HER-2/neu oncoprotein and tumor-specific glycoproteins for breast cancers (Osman et al., 2005) Hypoxia-inducible factor-1 in head and neck cancer, epithelial membrane protein-1 for gefitinib resistance (Shemirani and Crowe, 2002; Jain et al., 2005) Methylation or related biomarkers for drug resistance in cancer (Worm and Guldberg, 2002) Cdk6 and serum CA 15-3 for prognosis in advanced breast cancer (Cover et al., 1998; Al-azawi et al., 2006) Protein kinase C for metastasic breast cancer (Pan et al., 2005; Nagaraja et al., 2006) Receptor protein tyrosine phosphatase-B for gliomas (Akasaki et al., 2006)

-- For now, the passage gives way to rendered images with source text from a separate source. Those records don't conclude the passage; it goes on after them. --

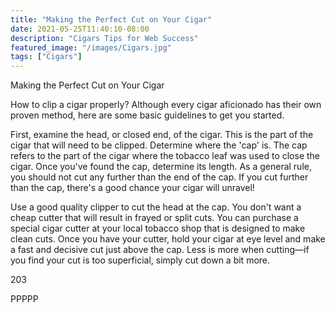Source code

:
 ```yaml
---
title: "Making the Perfect Cut on Your Cigar"
date: 2021-05-25T11:40:10-08:00
description: "Cigars Tips for Web Success"
featured_image: "/images/Cigars.jpg"
tags: ["Cigars"]
---
```


Making the Perfect Cut on Your Cigar

How to clip a cigar properly?  Although every cigar aficionado has their own proven method, here are some basic guidelines to get you started.  

First, examine the head, or closed end, of the cigar.  This is the part of the cigar that will need to be clipped.  Determine where the 'cap' is.  The cap refers to the part of the cigar where the tobacco leaf was used to close the cigar.  Once you've found the cap, determine its length.  As a general rule, you should not cut any further than the end of the cap.  If you cut further than the cap, there's a good chance your cigar will unravel!

Use a good quality clipper to cut the head at the cap.  You don't want a cheap cutter that will result in frayed or split cuts.  You can purchase a special cigar cutter at your local tobacco shop that is designed to make clean cuts.  Once you have your cutter, hold your cigar at eye level and make a fast and decisive cut just above the cap.  Less is more when cutting—if you find your cut is too superficial, simply cut down a bit more.

203	

PPPPP




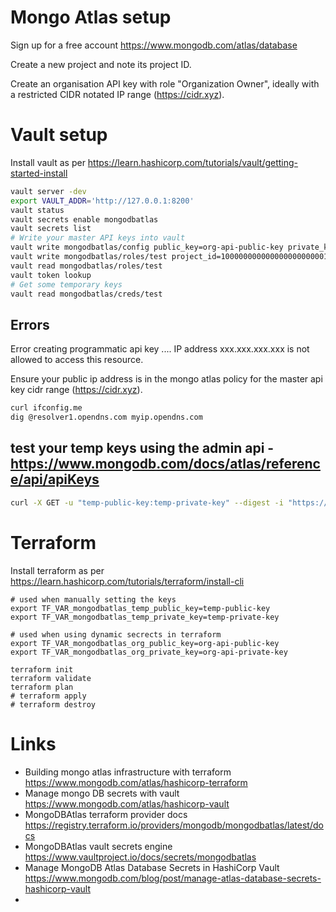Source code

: # Mongo Atlas setup

Sign up for a free account https://www.mongodb.com/atlas/database

Create a new project and note its project ID.

Create an organisation API key with role "Organization Owner", ideally with a restricted CIDR notated IP range (https://cidr.xyz).


# Vault setup

Install vault as per https://learn.hashicorp.com/tutorials/vault/getting-started-install

```bash
vault server -dev
export VAULT_ADDR='http://127.0.0.1:8200'
vault status
vault secrets enable mongodbatlas
vault secrets list
# Write your master API keys into vault
vault write mongodbatlas/config public_key=org-api-public-key private_key=org-api-private-key
vault write mongodbatlas/roles/test project_id=100000000000000000000001 roles=GROUP_OWNER ttl=2h max_ttl=5h cidr_blocks=123.45.67.1/24
vault read mongodbatlas/roles/test
vault token lookup
# Get some temporary keys
vault read mongodbatlas/creds/test
```

## Errors

Error creating programmatic api key .... IP address xxx.xxx.xxx.xxx is not allowed to access this resource.

Ensure your public ip address is in the mongo atlas policy for the master api key cidr range (https://cidr.xyz).

```bash
curl ifconfig.me
dig @resolver1.opendns.com myip.opendns.com
```

## test your temp keys using the admin api - https://www.mongodb.com/docs/atlas/reference/api/apiKeys
```bash
curl -X GET -u "temp-public-key:temp-private-key" --digest -i "https://cloud.mongodb.com/api/atlas/v1.0"
```


# Terraform

Install terraform as per https://learn.hashicorp.com/tutorials/terraform/install-cli

```
# used when manually setting the keys
export TF_VAR_mongodbatlas_temp_public_key=temp-public-key
export TF_VAR_mongodbatlas_temp_private_key=temp-private-key

# used when using dynamic secrects in terraform
export TF_VAR_mongodbatlas_org_public_key=org-api-public-key
export TF_VAR_mongodbatlas_org_private_key=org-api-private-key

terraform init
terraform validate
terraform plan
# terraform apply
# terraform destroy
```

# Links

- Building mongo atlas infrastructure with terraform https://www.mongodb.com/atlas/hashicorp-terraform
- Manage mongo DB secrets with vault https://www.mongodb.com/atlas/hashicorp-vault
- MongoDBAtlas terraform provider docs https://registry.terraform.io/providers/mongodb/mongodbatlas/latest/docs
- MongoDBAtlas vault secrets engine https://www.vaultproject.io/docs/secrets/mongodbatlas
- Manage MongoDB Atlas Database Secrets in HashiCorp Vault https://www.mongodb.com/blog/post/manage-atlas-database-secrets-hashicorp-vault
- 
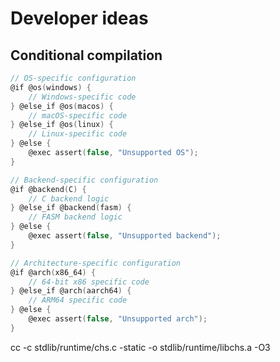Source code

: # Developer ideas

## Conditional compilation

```c
// OS-specific configuration
@if @os(windows) {
    // Windows-specific code
} @else_if @os(macos) {
    // macOS-specific code
} @else_if @os(linux) {
    // Linux-specific code
} @else {
    @exec assert(false, "Unsupported OS");
}

// Backend-specific configuration
@if @backend(C) {
    // C backend logic
} @else_if @backend(fasm) {
    // FASM backend logic
} @else {
    @exec assert(false, "Unsupported backend");
}

// Architecture-specific configuration
@if @arch(x86_64) {
    // 64-bit x86 specific code
} @else_if @arch(aarch64) {
    // ARM64 specific code
} @else {
    @exec assert(false, "Unsupported arch");
}
```
cc -c stdlib/runtime/chs.c -static -o stdlib/runtime/libchs.a -O3
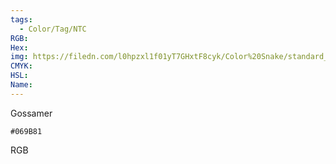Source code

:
 ```yaml
---
tags:
  - Color/Tag/NTC
RGB:
Hex:
img: https://filedn.com/l0hpzxl1f01yT7GHxtF8cyk/Color%20Snake/standard_csv_to_svg//069B81.svg
CMYK:
HSL:
Name:
---
```

Gossamer
```palette
#069B81
```
RGB
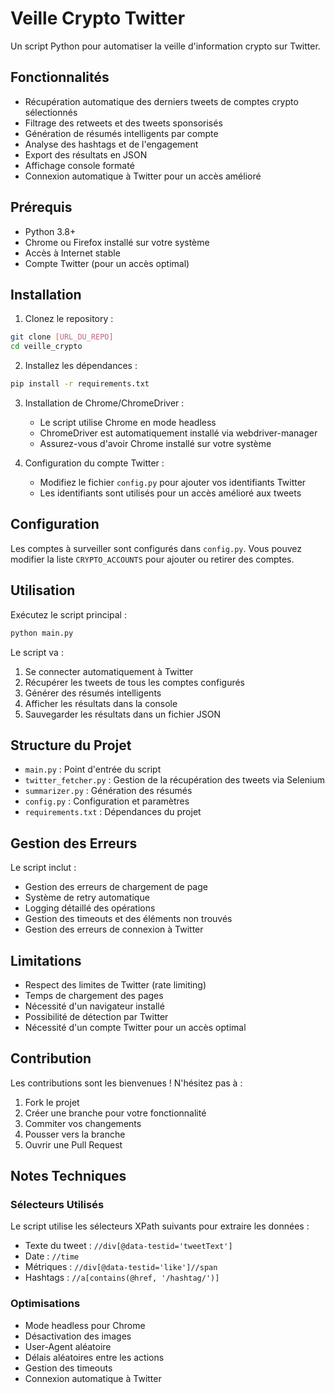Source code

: # Veille Crypto Twitter

Un script Python pour automatiser la veille d'information crypto sur Twitter.

## Fonctionnalités

- Récupération automatique des derniers tweets de comptes crypto sélectionnés
- Filtrage des retweets et des tweets sponsorisés
- Génération de résumés intelligents par compte
- Analyse des hashtags et de l'engagement
- Export des résultats en JSON
- Affichage console formaté
- Connexion automatique à Twitter pour un accès amélioré

## Prérequis

- Python 3.8+
- Chrome ou Firefox installé sur votre système
- Accès à Internet stable
- Compte Twitter (pour un accès optimal)

## Installation

1. Clonez le repository :
```bash
git clone [URL_DU_REPO]
cd veille_crypto
```

2. Installez les dépendances :
```bash
pip install -r requirements.txt
```

3. Installation de Chrome/ChromeDriver :
   - Le script utilise Chrome en mode headless
   - ChromeDriver est automatiquement installé via webdriver-manager
   - Assurez-vous d'avoir Chrome installé sur votre système

4. Configuration du compte Twitter :
   - Modifiez le fichier `config.py` pour ajouter vos identifiants Twitter
   - Les identifiants sont utilisés pour un accès amélioré aux tweets

## Configuration

Les comptes à surveiller sont configurés dans `config.py`. Vous pouvez modifier la liste `CRYPTO_ACCOUNTS` pour ajouter ou retirer des comptes.

## Utilisation

Exécutez le script principal :
```bash
python main.py
```

Le script va :
1. Se connecter automatiquement à Twitter
2. Récupérer les tweets de tous les comptes configurés
3. Générer des résumés intelligents
4. Afficher les résultats dans la console
5. Sauvegarder les résultats dans un fichier JSON

## Structure du Projet

- `main.py` : Point d'entrée du script
- `twitter_fetcher.py` : Gestion de la récupération des tweets via Selenium
- `summarizer.py` : Génération des résumés
- `config.py` : Configuration et paramètres
- `requirements.txt` : Dépendances du projet

## Gestion des Erreurs

Le script inclut :
- Gestion des erreurs de chargement de page
- Système de retry automatique
- Logging détaillé des opérations
- Gestion des timeouts et des éléments non trouvés
- Gestion des erreurs de connexion à Twitter

## Limitations

- Respect des limites de Twitter (rate limiting)
- Temps de chargement des pages
- Nécessité d'un navigateur installé
- Possibilité de détection par Twitter
- Nécessité d'un compte Twitter pour un accès optimal

## Contribution

Les contributions sont les bienvenues ! N'hésitez pas à :
1. Fork le projet
2. Créer une branche pour votre fonctionnalité
3. Commiter vos changements
4. Pousser vers la branche
5. Ouvrir une Pull Request

## Notes Techniques

### Sélecteurs Utilisés

Le script utilise les sélecteurs XPath suivants pour extraire les données :
- Texte du tweet : `//div[@data-testid='tweetText']`
- Date : `//time`
- Métriques : `//div[@data-testid='like']//span`
- Hashtags : `//a[contains(@href, '/hashtag/')]`

### Optimisations

- Mode headless pour Chrome
- Désactivation des images
- User-Agent aléatoire
- Délais aléatoires entre les actions
- Gestion des timeouts
- Connexion automatique à Twitter 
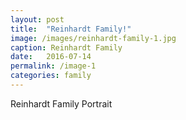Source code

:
 ```yaml
---
layout: post
title:  "Reinhardt Family!"
image: /images/reinhardt-family-1.jpg 
caption: Reinhardt Family
date:   2016-07-14
permalink: /image-1
categories: family
---
```


Reinhardt Family Portrait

et al., 2004). A correlation was established between an increase in H-FABP expression and decrease in PCNA expression that regulates cardiomyocyte growth and differentiation in mouse neonatal hearts (Tang et al., 2004). Proteomic and metabolomic analyses of atherosclerotic vessels from apolipoprotein Edeficient mice revealed alterations and potential associations of immune-inflammatory responses, oxidative stress and energy metabolism (Mayr et al., 2005). Identification of group of proteins present in blood is expected to identify candidates for drug-associated diseases (Higenbottam et al., 2004). A list of some biomarkers developed for toxicity assessment and clinical intervention using proteomics are given in Table 2. Limitations of proteomics in biomarker development Proteomics has opened a path for understanding the underlying mechanism of toxicity and clinical interventions and being used to increase speed and sensitivity of toxicological screening by identifying toxicity biomarkers (Kennedy, 2002). Proteomics provided insights into the mechanism of action of a wide range of substances, from metals to peroxisome proliferators, increased predictability of early drug development and identified non-invasive biomarkers of toxicity or efficacy (Kennedy, 2002). The utilization of safety biomarkers for prediction of compound-related toxicity provided several advantages in drug discovery and development, particularly at an early stage (Yamamoto et al., 2005). Proteomics is being used for understanding and predicting clinical and toxicity responses and therefore has sorted out several major problems in medical sciences and toxicology; however, many obstacles remain to be resolved before biomarkers get widespread practical applications. The major challenge is the discrimination of changes due to interindividual variation, experimental background noise in protein

profiling and post-translational modifications. Despite intensive researches, a very limited number of plasma proteins have been validated as biomarkers for disease (Coombes et al., 2005). Although proteome approaches gave opportunities to define molecular mechanism of toxicity and clinical interventions, but reproducibility in expression depends on experimental conditions across different laboratories, therefore, is still a challenge for proteomics. Despite of extensive efforts in the development of new technologies in proteomics, it is not possible to properly detect hydrophobic proteins and proteins present in very high or minute quantities using proteomics based approaches such as 2D-PAGE, however, fractionating proteins into organelle components increases the probability of detecting low-copy-number proteins. Most of the drug targets are hydrophobic proteins, therefore, application of diagnostic protein expression profiling in a predictive context is still a challenge and needs further investigation. Similarly, increase in automation and development of new techniques in proteomics can control speed of high throughput, another major drawback of proteomics (Kennedy, 2002). Concluding remarks Proteomics created robotic, sophisticated and unified approaches to understand the mechanism of action of drugs, chemicals, toxicants and environmental pollutants and also for biomarker development. Proteomic tools are used to identify and validate drug target, efficacy and toxicity assessments and develop biomarkers in biological fluids. Proteomics based approaches are also being used in clinical trials and protein– protein interaction studies that influence disease/toxicity onset. Despite of some shortcomings, proteomics is still a major choice of research in biomarker development and validation in toxicity and clinical interventions.